Ripples in a Pond
"When we’re kind we inspire others to be kind, and it actually creates a ripple effect that spreads outwards to our friends’ friends’ friends – to three degrees of separation."
~ David R. Hamilton, PhD
"Sometimes—especially in the face of big issues with no easy solutions—it’s easy to forget that every kindness has a ripple, and even if we can’t solve the problem, we can alleviate the suffering or lighten the load for one person."
~ Donna Cameron
I have always loved watching ripples on a pond and have been long fascinated by their implications. That one little action like dropping a small stone into a big (or small) body of water might cause ripples far beyond what we can see, possibly having effects that we cannot see.
And how the ripples we cause with our single stone might impact folx on the receiving end in simple ways. One day as I was entering a store I held the door open for someone who I could easily see thought I had rushed ahead in order to scramble through the door before her. But when she saw that I’d actually moved forward to hold the door open, her face lit up in a beautiful smile and there was a wonderful exchange of energy between us. I hope the rest of her day was as good as that moment.
The kindness of others towards me fills my cup with their goodwill and inspires me to share likewise with someone else. And there are times when I am a witness to the kindness of others toward someone else and it inspires me to be a little bit better in the world myself. These are ripples of kindness, extending out to (at least) three degrees of separation.
But what is even more significant is how our kindness toward one person might relieve some of the suffering and heartache in the world. As I have become more greatly involved in justice and human rights work of all kinds, I am ever more conscious of suffering all over the planet, the suffering of human beings, the suffering of beings in nature, and of the planet itself.

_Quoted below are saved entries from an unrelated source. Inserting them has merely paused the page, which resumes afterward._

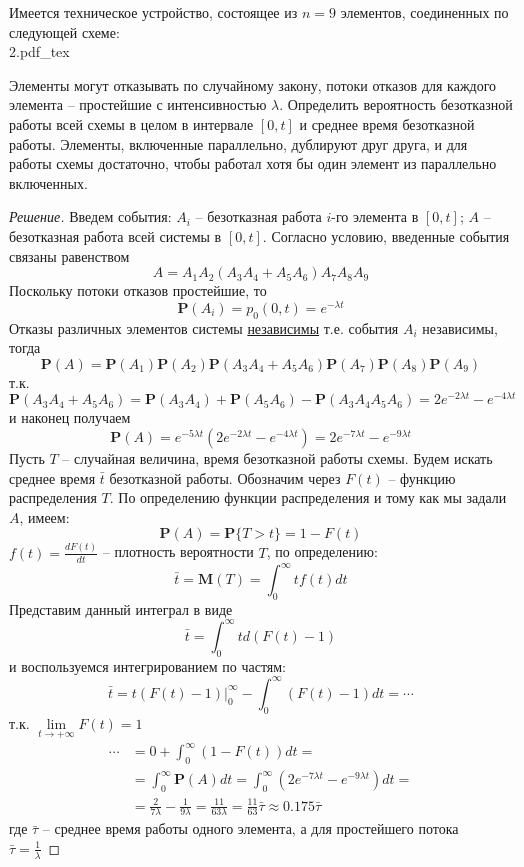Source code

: \documentclass[12pt,a4paper]{article}
\newcommand{\incfig}[1]{%
	\def\svgwidth{\columnwidth}
	{#1.pdf_tex}
}
\newcommand{\pP}{\mathbf{P}}
\begin{document}
\begin{exercise}[Задача 4-1]
	Имеется техническое устройство, состоящее из $n=9$ элементов, соединенных по следующей схеме: \\
	
	\incfig{2}
	
	Элементы могут отказывать по случайному закону, потоки отказов для каждого элемента -- простейшие с интенсивностью $\lambda$. Определить вероятность безотказной работы всей схемы в целом в интервале $[0, t]$ и среднее время безотказной работы. Элементы, включенные параллельно, дублируют друг друга, и для работы схемы достаточно, чтобы работал хотя бы один элемент из параллельно включенных.
\end{exercise}
\begin{proof}[Решение]
	Введем события: $A_i$ -- безотказная работа $i$-го элемента в $[0, t]$; $A$ -- безотказная работа всей системы в $[0, t]$. Согласно условию, введенные события связаны равенством
	$$A = A_1 A_2 (A_3 A_4 + A_5 A_6) A_7 A_8 A_9$$
	Поскольку потоки отказов простейшие, то
	$$\pP(A_i) = p_0 (0, t) = e^{-\lambda t}$$
	Отказы различных элементов системы \underline{независимы} т.е. события $A_i$ независимы, тогда
	$$\pP(A) = \pP(A_1) \pP(A_2) \pP(A_3 A_4 + A_5 A_6) \pP(A_7) \pP(A_8) \pP(A_9)$$
	т.к. 
	$$\pP(A_3 A_4 + A_5 A_6) = \pP(A_3 A_4) + \pP(A_5 A_6) - \pP(A_3 A_4 A_5 A_6) = 2e^{-2\lambda t} - e^{-4\lambda t}$$
	и наконец получаем
	$$\pP(A) = e^{-5\lambda t}\left(2e^{-2\lambda t} - e^{-4\lambda t}\right) = 2e^{-7\lambda t} - e^{-9\lambda t}$$
	Пусть $T$ -- случайная величина, время безотказной работы схемы. Будем искать среднее время $\bar{t}$ безотказной работы. Обозначим через $F(t)$ -- функцию распределения $T$. По определению функции распределения и тому как мы задали $A$, имеем:
	$$\pP(A) = \pP\{T > t\} = 1 - F(t)$$
	$f(t) = \frac{dF (t)}{dt}$ -- плотность вероятности $T$, по определению:
	$$\bar{t} = \mathbf{M}(T) = \int_{0}^{\infty}{t f(t) dt}$$
	Представим данный интеграл в виде
	$$\bar{t} = \int_{0}^{\infty}{t d(F(t) - 1)}$$
	и воспользуемся интегрированием по частям:
	\begin{equation*}
		\bar{t} = t(F(t) - 1) \rvert_{0}^{\infty} - \int_{0}^{\infty}{(F(t) - 1)dt} = \cdots
	\end{equation*}
	т.к. $\lim\limits_{t \to +\infty}{F(t)} = 1$
	\begin{align*}
		\cdots &= 0 + \int_{0}^{\infty}{(1 - F(t))dt} = \\
				&= \int_{0}^{\infty}{\pP(A)dt} = \int_{0}^{\infty}{\left(2e^{-7\lambda t} - e^{-9\lambda t}\right) dt} = \\
				&= \frac{2}{7 \lambda} - \frac{1}{9 \lambda} = \frac{11}{63 \lambda} = \frac{11}{63}\bar{\tau} \approx 0.175\bar{\tau}
	\end{align*}
	где $\bar{\tau}$ -- среднее время работы одного элемента, а для простейшего потока \\ $\bar{\tau} = \frac{1}{\lambda}$
\end{proof}
\end{document}

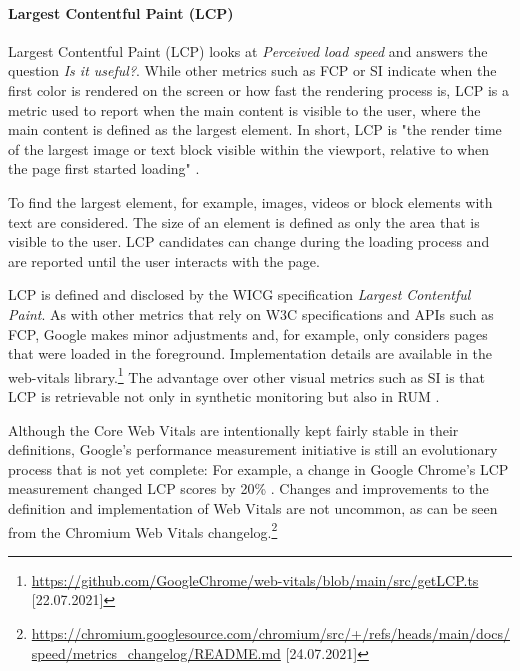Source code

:
\paragraph{Largest Contentful Paint (LCP)} %


Largest Contentful Paint (LCP) looks at \textit{Perceived load speed} and answers the question \textit{Is it useful?}.
While other metrics such as FCP or SI indicate when the first color is rendered on the screen or how fast the rendering process is, LCP is a metric used to report when the main content is visible to the user, where the main content is defined as the largest element.
In short, LCP is "the render time of the largest image or text block visible within the viewport, relative to when the page first started loading" \cite{2020WaltonLCP}.

To find the largest element, for example, images, videos or block elements with text are considered.
The size of an element is defined as only the area that is visible to the user.
LCP candidates can change during the loading process and are reported until the user interacts with the page.

LCP is defined and disclosed by the WICG specification \textit{Largest Contentful Paint}.
As with other metrics that rely on W3C specifications and APIs such as FCP, Google makes minor adjustments and, for example, only considers pages that were loaded in the foreground.
Implementation details are available in the web-vitals library.\footnote{\url{https://github.com/GoogleChrome/web-vitals/blob/main/src/getLCP.ts} [22.07.2021]}
The advantage over other visual metrics such as SI is that LCP is retrievable not only in synthetic monitoring but also in RUM \cite{2020WaltonLCP}.


Although the Core Web Vitals are intentionally kept fairly stable in their definitions, Google's performance measurement initiative is still an evolutionary process that is not yet complete:
For example, a change in Google Chrome's LCP measurement changed LCP scores by 20\% \cite{2021Gessert}.
Changes and improvements to the definition and implementation of Web Vitals are not uncommon, as can be seen from the Chromium Web Vitals changelog.\footnote{\url{https://chromium.googlesource.com/chromium/src/+/refs/heads/main/docs/speed/metrics_changelog/README.md} [24.07.2021]}


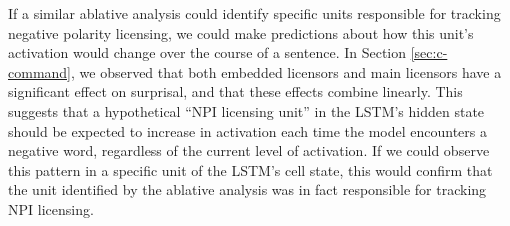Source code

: \documentclass[11pt, round]{article}
\begin{document}
If a similar ablative analysis could identify specific units responsible for tracking negative polarity licensing, we could make predictions about how this unit's activation would change over the course of a sentence. In Section \ref{sec:c-command}, we observed that both embedded licensors and main licensors have a significant effect on surprisal, and that these effects combine linearly. This suggests that a hypothetical ``NPI licensing unit'' in the LSTM's hidden state should be expected to increase in activation each time the model encounters a negative word, regardless of the current level of activation. If we could observe this pattern in a specific unit of the LSTM's cell state, this would confirm that the unit identified by the ablative analysis was in fact responsible for tracking NPI licensing.


\end{document}
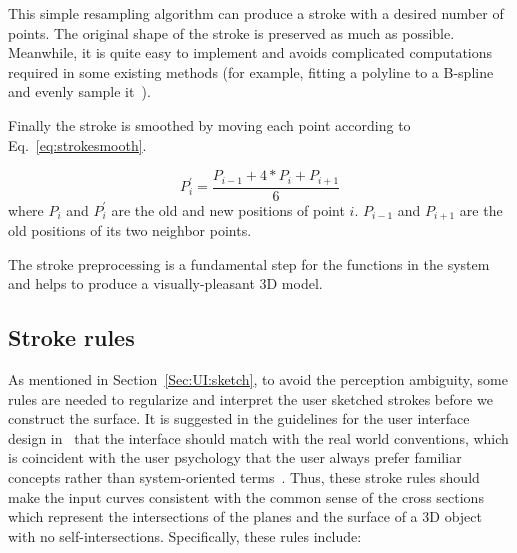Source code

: This simple resampling algorithm can produce a stroke with a desired
number of points. The original shape of the stroke is preserved as
much as possible. Meanwhile, it is quite easy to implement and
avoids complicated computations required in some existing methods
(for example, fitting a polyline to a B-spline and evenly sample
it~\cite{CMZHB99}).

Finally the stroke is smoothed by moving each point according to Eq.~\ref{eq:strokesmooth}.

\begin{equation}
\label{eq:strokesmooth}
    P_i^\prime = \frac{P_{i-1}+4*P_i+P_{i+1}}{6}
\end{equation}
where $P_i$ and $P_i^\prime$ are the old and new positions of point
$i$. $P_{i-1}$ and $P_{i+1}$ are the old positions of its two
neighbor points.

The stroke preprocessing is a fundamental step for the functions in
the system and helps to produce a visually-pleasant 3D model.


\subsection{Stroke rules}
\label{ch3:sec:algo:rule}

As mentioned in Section~\ref{Sec:UI:sketch}, to avoid the
perception ambiguity, some rules are needed to regularize and
interpret the user sketched strokes before we construct the surface.
It is suggested in the guidelines for the user interface design
in~\cite{MN90} that the interface should match with the real world
conventions, which is coincident with the user psychology that the
user always prefer familiar concepts rather than system-oriented
terms~\cite{GC87,DA06}. Thus, these stroke rules should make the
input curves consistent with the common sense of the cross sections
which represent the intersections of the planes and the surface
of a 3D object with no self-intersections. Specifically, these
rules include:

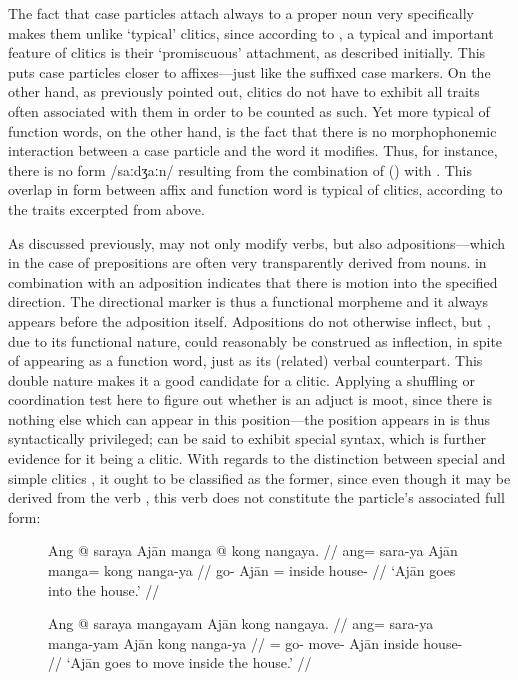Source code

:The fact that case particles attach always to a proper noun very specifically
makes them unlike `typical' clitics, since according to
\citet{spencerluis2012}, a typical and important feature of clitics is their
`promiscuous' attachment, as described initially. This puts case particles
closer to affixes---just like the suffixed case markers. On the other hand, as
previously pointed out, clitics do not have to exhibit all traits often
associated with them in order to be counted as such. Yet more typical of
function words, on the other hand, is the fact that there is no morphophonemic
interaction between a case particle and the word it modifies. Thus, for
instance, there is no form /saːdʒaːn/ resulting from the combination of
 (\Parg{}) with . This overlap in form between
affix and function word is typical of clitics, according to the traits
excerpted from \citet{spencerluis2012} above.

\label{clitics_prep_dyn}
As discussed previously,  may not only modify verbs, but also
ad\-posi\-tions---which in the case of prepositions are often very
transparently derived from nouns.  in combination with an
adposition indicates that there is motion into the
specified direction. The directional marker  is thus a
functional morpheme and it always appears before the adposition itself.
Adpositions do not otherwise inflect, but , due to its
functional nature, could reasonably be construed as inflection, in spite of
appearing as a function word, just as its (related) verbal counterpart. This
double nature makes it a good candidate for a clitic. Applying a shuffling or
coordination test here to figure out whether  is an adjuct is
moot, since there is nothing else which can appear in this position---the
position  appears in is thus syntactically privileged;
 can be said to exhibit special syntax, which is further
evidence for it being a clitic. With regards to the distinction between special
and simple clitics \citep{zwicky1977}, it ought to be classified as the former,
since even though it may be derived from the verb , this
verb does not constitute the particle's associated full form:

\begin{figure}[h]
\pex\label{ex:clitics_manga}
\a\label{ex:clitics_manga1}\begingl
	\gla Ang @ saraya Ajān manga @ kong nangaya. //
	\glb ang= sara-ya Ajān manga= kong nanga-ya //
	\glc \AgtT{} go-\TsgM{} Ajān \Dir{}= inside house-\Loc{} //
	\glft `Ajān goes into the house.' //
\endgl

\a\label{ex:clitics_manga2}\ljudge{\excl}\begingl
\gla Ang @ saraya mangayam Ajān kong nangaya. //
	\glb ang= sara-ya manga-yam Ajān kong nanga-ya //
	\glc \AgtT{}= go-\TsgM{} move-\Ptcp{} Ajān inside house-\Loc{} //
	\glft `Ajān goes to move inside the house.' //
\endgl
\xe
\end{figure}

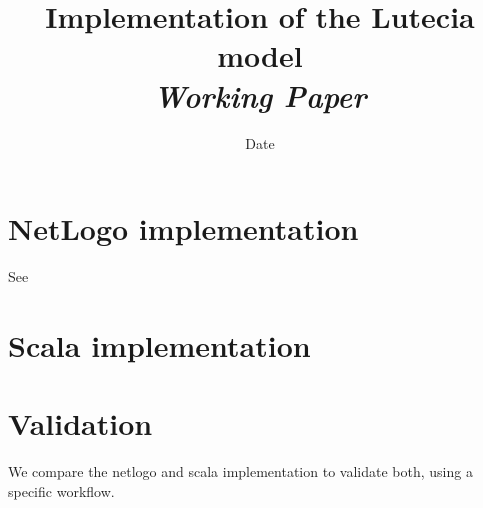 


\title{Implementation of the Lutecia model\bigskip\\
\textit{Working Paper}
}
\author{}
\date{Date}


\maketitle

\justify


\begin{abstract}

\end{abstract}


\section*{NetLogo implementation}

See \cite{}


\section*{Scala implementation}






\section*{Validation}

We compare the netlogo and scala implementation to validate both, using a specific workflow.




















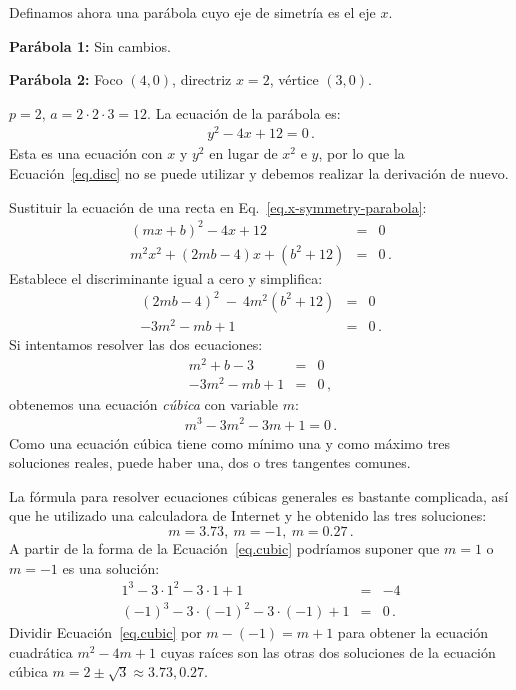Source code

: \begin{example}\mbox{}

\noindent Definamos ahora una parábola cuyo eje de simetría es el eje $x$.

\noindent\textbf{Parábola 1:} Sin cambios. 

\noindent\textbf{Parábola 2:} Foco $(4,0)$, directriz $x=2$, vértice $(3,0)$.

\noindent{}$p=2$, $a=2\cdot 2\cdot 3=12$. La ecuación de la parábola es:
\begin{align}
y^2-4x+12 = 0\,.\label{eq.x-symmetry-parabola}
\end{align}
Esta es una ecuación con $x$ y $y^2$ en lugar de $x^2$ e $y$, por lo que la Ecuación~\ref{eq.disc} no se puede utilizar y debemos realizar la derivación de nuevo.

Sustituir la ecuación de una recta en Eq.~\ref{eq.x-symmetry-parabola}:
\begin{eqnarray*}
(mx+b)^2-4x+12&=&0\\
m^2x^2+(2mb-4)x+(b^2+12)&=&0\,.
\end{eqnarray*}
Establece el discriminante igual a cero y simplifica:
\begin{eqnarray*}
(2mb-4)^2\:-\:4m^2(b^2+12)&=&0\\
-3m^2-mb+1&=&0\,.
\end{eqnarray*}
Si intentamos resolver las dos ecuaciones:
\begin{eqnarray*}
m^2+b-3&=&0\\
-3m^2-mb+1&=&0\,,
\end{eqnarray*}
obtenemos una ecuación \emph{cúbica} con variable $m$:
\begin{align}
m^3-3m^2-3m+1=0\,.\label{eq.cubic}
\end{align}
Como una ecuación cúbica tiene como mínimo una y como máximo tres soluciones reales, puede haber una, dos o tres tangentes comunes.

La fórmula para resolver ecuaciones cúbicas generales es bastante complicada, así que he utilizado una calculadora de Internet y he obtenido las tres soluciones:
\[m=3.73,\:m=-1,\:m=0.27\,.\]
A partir de la forma de la Ecuación~\ref {eq.cubic} podríamos suponer que $m=1$ o $m=-1$ es una solución:
\begin{eqnarray*}
1^3-3\cdot 1^2-3\cdot 1+1&=&-4\\
(-1)^3-3\cdot (-1)^2-3\cdot(-1)+1&=&0\,.
\end{eqnarray*}
Dividir Ecuación~\ref{eq.cubic} por $m-(-1)=m+1$ para obtener la ecuación cuadrática $m^2-4m+1$ cuyas raíces son las otras dos soluciones de la ecuación cúbica $m=2\pm\sqrt{3}\approx 3.73, 0.27$.
\end{example}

It is so overwhelming to think of it all at once, especially when those with power to call into action massive change for the betterment of all seem to prefer a willful and ruthless ignorance, or to only gesture, or make moves that amount to shaking a flimsy stick at it all.
What generally helps me in this is the knowledge that the rest of us can do one good thing right where we are. The inner assurance and faith I have that each of our singular acts can be as small stones of kindness dropped into the huge pond of the collective suffering of the earth and its beings and will ripple out to impact others. That perhaps something we might say or do or the resources we offer are indeed saving a life in ways we might not understand or imagine. Or that we are, with clear intention, acting to cause systemic change.
None of us can do it all and some things really do seem intractable, so embedded in our cultures and ways of being as they are. How about we embrace our evolution rather than causing extinction? And as the slow painstaking process of evolution does its work, if we give our focus to whatever it is that has landed right here before each of us, then we’ve got plenty to do and would have done plenty. One small stone at a time rippling in the huge pond of the world.
What’s Sustaining Me
Reading: Widening the Circle of Concern: Report of the UUA Commission on Institutional Change. How long-term structural and systemic change regarding racism can occur within Unitarian Universalism.
Watching: The Voice. Makes me smile, laugh, and even cry from time to time. A simple joyful pleasure.
Listening to: Inspiration, by Sheku Kanneh-Mason. Beautiful debut album by the gifted cellist who played at the 2018 British royal wedding. Yes, I love cello music.
Learning from: Memories of my dog Bear, who died in February. During our walks, he taught me to stop, close my eyes, put my nose in the air and breathe and listen. To be present.
Giving me joy: The impossibly wild and unreal-looking pumpkins that were in front of the Sprouts grocery store on Hwy 54 in Durham. Like magical pumpkins with warts from a folktale.